== Segment start ==
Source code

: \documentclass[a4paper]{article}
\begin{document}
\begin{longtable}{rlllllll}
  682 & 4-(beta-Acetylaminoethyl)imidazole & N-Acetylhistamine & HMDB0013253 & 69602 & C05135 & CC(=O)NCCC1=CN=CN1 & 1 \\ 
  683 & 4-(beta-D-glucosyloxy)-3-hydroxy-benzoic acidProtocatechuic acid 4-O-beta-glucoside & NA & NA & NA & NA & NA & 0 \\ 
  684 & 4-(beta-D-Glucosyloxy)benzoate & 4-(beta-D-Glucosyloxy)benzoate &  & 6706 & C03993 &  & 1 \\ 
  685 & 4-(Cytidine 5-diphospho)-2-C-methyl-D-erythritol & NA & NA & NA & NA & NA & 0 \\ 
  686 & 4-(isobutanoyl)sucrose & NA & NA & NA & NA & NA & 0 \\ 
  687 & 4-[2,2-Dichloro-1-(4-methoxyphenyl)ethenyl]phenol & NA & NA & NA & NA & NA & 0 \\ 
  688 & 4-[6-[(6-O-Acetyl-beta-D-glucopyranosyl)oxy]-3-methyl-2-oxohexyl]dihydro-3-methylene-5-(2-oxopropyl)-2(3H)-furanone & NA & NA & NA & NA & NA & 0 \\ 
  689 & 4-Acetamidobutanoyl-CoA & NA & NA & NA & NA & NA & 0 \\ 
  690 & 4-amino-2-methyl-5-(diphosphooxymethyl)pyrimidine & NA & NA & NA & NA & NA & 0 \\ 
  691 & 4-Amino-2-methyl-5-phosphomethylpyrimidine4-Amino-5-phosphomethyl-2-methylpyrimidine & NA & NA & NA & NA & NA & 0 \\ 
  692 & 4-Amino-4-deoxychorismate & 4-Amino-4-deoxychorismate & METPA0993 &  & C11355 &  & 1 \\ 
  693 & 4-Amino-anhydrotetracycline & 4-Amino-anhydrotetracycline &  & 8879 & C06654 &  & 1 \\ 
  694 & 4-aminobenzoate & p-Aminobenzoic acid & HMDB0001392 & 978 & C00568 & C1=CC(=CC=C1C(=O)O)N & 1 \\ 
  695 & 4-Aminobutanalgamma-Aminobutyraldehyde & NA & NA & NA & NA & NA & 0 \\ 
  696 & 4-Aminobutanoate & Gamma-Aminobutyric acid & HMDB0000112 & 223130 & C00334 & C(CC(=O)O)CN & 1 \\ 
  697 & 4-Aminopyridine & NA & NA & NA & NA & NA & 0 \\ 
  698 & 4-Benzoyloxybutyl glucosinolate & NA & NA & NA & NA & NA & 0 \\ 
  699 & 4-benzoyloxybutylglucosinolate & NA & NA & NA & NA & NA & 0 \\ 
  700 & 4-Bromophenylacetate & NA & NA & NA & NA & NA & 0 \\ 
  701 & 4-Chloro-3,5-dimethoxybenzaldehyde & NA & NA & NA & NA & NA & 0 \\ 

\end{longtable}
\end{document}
== Segment end ==
== Segment start ==
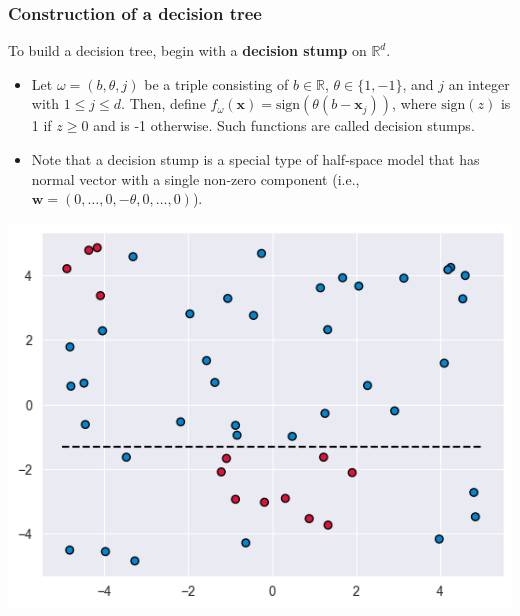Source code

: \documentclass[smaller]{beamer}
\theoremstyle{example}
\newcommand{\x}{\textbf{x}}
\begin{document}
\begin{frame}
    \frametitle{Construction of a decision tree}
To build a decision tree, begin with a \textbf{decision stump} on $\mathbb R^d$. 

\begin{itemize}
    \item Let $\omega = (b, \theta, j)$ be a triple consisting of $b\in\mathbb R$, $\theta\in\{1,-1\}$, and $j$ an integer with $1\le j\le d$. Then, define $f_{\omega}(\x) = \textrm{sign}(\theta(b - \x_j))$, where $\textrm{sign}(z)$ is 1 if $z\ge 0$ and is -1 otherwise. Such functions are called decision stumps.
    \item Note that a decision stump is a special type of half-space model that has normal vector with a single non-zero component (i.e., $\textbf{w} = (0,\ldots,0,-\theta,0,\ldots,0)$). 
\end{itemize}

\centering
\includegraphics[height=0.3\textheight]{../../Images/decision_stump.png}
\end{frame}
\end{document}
== Segment end ==
* [What you need to do]: From the records given above, copy all lines containing "begin".

* [Answer for this exercise]:
\begin{document}
\begin{longtable}{rlllllll}
\begin{document}
\begin{frame}
To build a decision tree, begin with a \textbf{decision stump} on $\mathbb R^d$. 
\begin{itemize}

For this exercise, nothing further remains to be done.